_Activity_. Each line of the listing that includes the string "Referenz" is to be identified and copied.

_Listed entries_.
****************************************

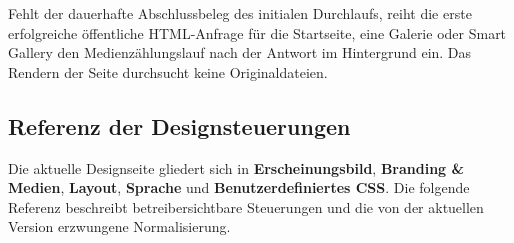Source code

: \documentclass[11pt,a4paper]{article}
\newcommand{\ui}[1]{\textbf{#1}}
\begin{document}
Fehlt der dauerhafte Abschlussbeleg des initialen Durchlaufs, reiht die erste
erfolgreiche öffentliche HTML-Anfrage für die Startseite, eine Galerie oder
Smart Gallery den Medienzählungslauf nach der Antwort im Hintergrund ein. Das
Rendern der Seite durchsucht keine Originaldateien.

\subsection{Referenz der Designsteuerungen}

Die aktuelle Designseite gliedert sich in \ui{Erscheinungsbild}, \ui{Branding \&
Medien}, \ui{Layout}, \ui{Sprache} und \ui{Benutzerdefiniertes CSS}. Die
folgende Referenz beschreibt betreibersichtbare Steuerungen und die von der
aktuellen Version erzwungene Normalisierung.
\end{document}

****************************************

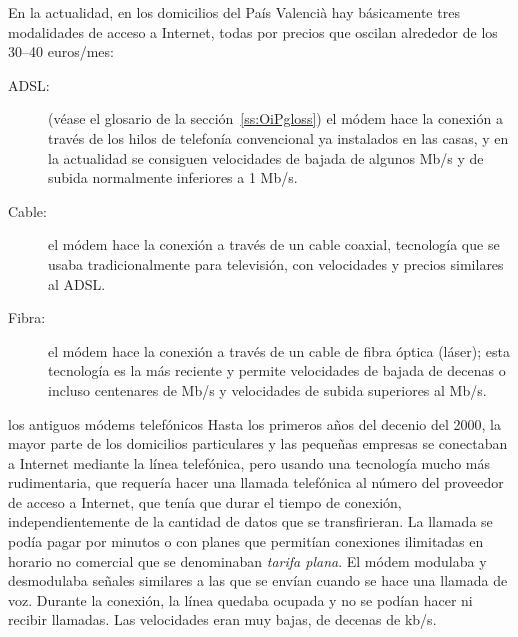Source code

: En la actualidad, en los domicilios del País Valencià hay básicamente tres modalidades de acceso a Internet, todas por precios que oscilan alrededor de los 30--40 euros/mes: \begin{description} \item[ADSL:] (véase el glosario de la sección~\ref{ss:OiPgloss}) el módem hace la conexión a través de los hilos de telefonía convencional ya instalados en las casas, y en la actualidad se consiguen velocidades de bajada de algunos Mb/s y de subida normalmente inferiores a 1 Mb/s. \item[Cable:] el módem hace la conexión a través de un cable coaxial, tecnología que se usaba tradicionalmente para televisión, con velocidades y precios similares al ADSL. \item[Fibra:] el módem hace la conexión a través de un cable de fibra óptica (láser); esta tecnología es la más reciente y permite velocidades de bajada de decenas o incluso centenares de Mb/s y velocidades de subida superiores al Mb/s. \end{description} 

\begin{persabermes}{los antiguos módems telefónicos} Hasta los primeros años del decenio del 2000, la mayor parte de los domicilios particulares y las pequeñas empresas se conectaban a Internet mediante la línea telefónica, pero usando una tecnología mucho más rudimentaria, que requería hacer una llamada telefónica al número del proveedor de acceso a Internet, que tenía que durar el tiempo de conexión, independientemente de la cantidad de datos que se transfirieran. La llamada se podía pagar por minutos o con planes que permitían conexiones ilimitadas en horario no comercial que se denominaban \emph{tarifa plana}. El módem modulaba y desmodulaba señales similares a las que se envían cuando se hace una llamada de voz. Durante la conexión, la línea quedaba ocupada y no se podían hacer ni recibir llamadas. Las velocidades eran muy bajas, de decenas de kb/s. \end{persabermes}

****************************************

_Result for this task_.
\subsection{Referenz der Designsteuerungen}
folgende Referenz beschreibt betreibersichtbare Steuerungen und die von der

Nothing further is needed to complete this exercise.